• **Exercise aim**: Every line below should come back exactly as written, though the pictures stay out.

(Stored data entries)
----

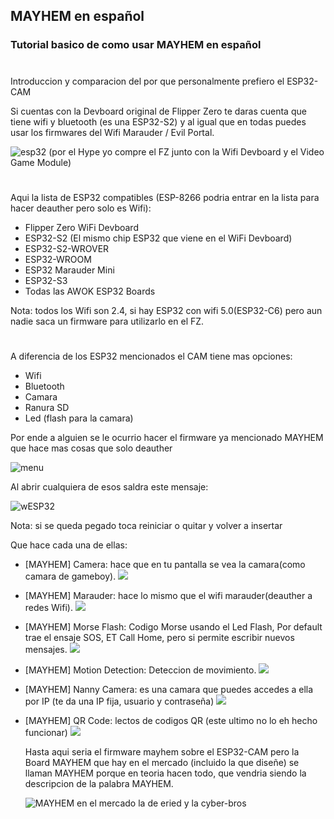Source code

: ## MAYHEM en español
### Tutorial basico de como usar MAYHEM en español

#
Introduccion y comparacion del por que personalmente prefiero el ESP32-CAM

Si cuentas con la Devboard original de Flipper Zero te daras cuenta que tiene wifi y bluetooth (es una ESP32-S2) y al igual que en todas puedes usar los firmwares del Wifi Marauder / Evil Portal.

![esp32](pics/FZfull.jpeg)
(por el Hype yo compre el FZ junto con la Wifi Devboard y el Video Game Module)
#

Aqui la lista de ESP32 compatibles (ESP-8266 podria entrar en la lista para hacer deauther pero solo es Wifi):

- Flipper Zero WiFi Devboard
- ESP32-S2 (El mismo chip ESP32 que viene en el WiFi Devboard)
- ESP32-S2-WROVER
- ESP32-WROOM
- ESP32 Marauder Mini
- ESP32-S3
- Todas las AWOK ESP32 Boards

Nota: todos los Wifi son 2.4, si hay ESP32 con wifi 5.0(ESP32-C6) pero aun nadie saca un firmware para utilizarlo en el FZ.

#

A diferencia de los ESP32 mencionados el CAM tiene mas opciones:

- Wifi
- Bluetooth
- Camara
- Ranura SD
- Led (flash para la camara)

Por ende a alguien se le ocurrio hacer el firmware ya mencionado MAYHEM que hace mas cosas que solo deauther

![menu](pics/MAYHEMmenu.jpg)

Al abrir cualquiera de esos saldra este mensaje:

![wESP32](pics/wESP32-CAM.jpg)

Nota: si se queda pegado toca reiniciar o quitar y volver a insertar

Que hace cada una de ellas:

- [MAYHEM] Camera: hace que en tu pantalla se vea la camara(como camara de gameboy).
  ![](pics/Mcamera.jpg)
  
- [MAYHEM] Marauder: hace lo mismo que el wifi marauder(deauther a redes Wifi).
  ![](pics/MMarauder.jpg)
  
- [MAYHEM] Morse Flash: Codigo Morse usando el Led Flash, Por default trae el ensaje SOS, ET Call Home, pero si permite escribir nuevos mensajes.
  ![](pics/MMorse.jpg)
  
- [MAYHEM] Motion Detection: Deteccion de movimiento.
  ![](pics/Mdetect.jpg)
  
- [MAYHEM] Nanny Camera: es una camara que puedes accedes a ella por IP (te da una IP fija, usuario y contraseña)
  ![](pics/MIPCamera.jpg)
- [MAYHEM] QR Code: lectos de codigos QR (este ultimo no lo eh hecho funcionar)
  ![](pics/MQR.jpg)

  Hasta aqui seria el firmware mayhem sobre el ESP32-CAM pero la Board MAYHEM que hay en el mercado (incluido la que diseñe) se llaman MAYHEM porque en teoria hacen todo, que vendria siendo la descripcion de la palabra MAYHEM.

  ![MAYHEM en el mercado](pics/Mayhemsale.jpg)
  la de eried y la cyber-bros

----

• **Response to the task**:
Source code

: ## MAYHEM en español
### Tutorial basico de como usar MAYHEM en español

#
Introduccion y comparacion del por que personalmente prefiero el ESP32-CAM

Si cuentas con la Devboard original de Flipper Zero te daras cuenta que tiene wifi y bluetooth (es una ESP32-S2) y al igual que en todas puedes usar los firmwares del Wifi Marauder / Evil Portal.

![esp32](pics/FZfull.jpeg)
(por el Hype yo compre el FZ junto con la Wifi Devboard y el Video Game Module)
#

Aqui la lista de ESP32 compatibles (ESP-8266 podria entrar en la lista para hacer deauther pero solo es Wifi):

- Flipper Zero WiFi Devboard
- ESP32-S2 (El mismo chip ESP32 que viene en el WiFi Devboard)
- ESP32-S2-WROVER
- ESP32-WROOM
- ESP32 Marauder Mini
- ESP32-S3
- Todas las AWOK ESP32 Boards

Nota: todos los Wifi son 2.4, si hay ESP32 con wifi 5.0(ESP32-C6) pero aun nadie saca un firmware para utilizarlo en el FZ.

#

A diferencia de los ESP32 mencionados el CAM tiene mas opciones:

- Wifi
- Bluetooth
- Camara
- Ranura SD
- Led (flash para la camara)

Por ende a alguien se le ocurrio hacer el firmware ya mencionado MAYHEM que hace mas cosas que solo deauther

![menu](pics/MAYHEMmenu.jpg)

Al abrir cualquiera de esos saldra este mensaje:

![wESP32](pics/wESP32-CAM.jpg)

Nota: si se queda pegado toca reiniciar o quitar y volver a insertar

Que hace cada una de ellas:

- [MAYHEM] Camera: hace que en tu pantalla se vea la camara(como camara de gameboy).
  ![](pics/Mcamera.jpg)
  
- [MAYHEM] Marauder: hace lo mismo que el wifi marauder(deauther a redes Wifi).
  ![](pics/MMarauder.jpg)
  
- [MAYHEM] Morse Flash: Codigo Morse usando el Led Flash, Por default trae el ensaje SOS, ET Call Home, pero si permite escribir nuevos mensajes.
  ![](pics/MMorse.jpg)
  
- [MAYHEM] Motion Detection: Deteccion de movimiento.
  ![](pics/Mdetect.jpg)
  
- [MAYHEM] Nanny Camera: es una camara que puedes accedes a ella por IP (te da una IP fija, usuario y contraseña)
  ![](pics/MIPCamera.jpg)
- [MAYHEM] QR Code: lectos de codigos QR (este ultimo no lo eh hecho funcionar)
  ![](pics/MQR.jpg)

  Hasta aqui seria el firmware mayhem sobre el ESP32-CAM pero la Board MAYHEM que hay en el mercado (incluido la que diseñe) se llaman MAYHEM porque en teoria hacen todo, que vendria siendo la descripcion de la palabra MAYHEM.

  ![MAYHEM en el mercado](pics/Mayhemsale.jpg)
  la de eried y la cyber-bros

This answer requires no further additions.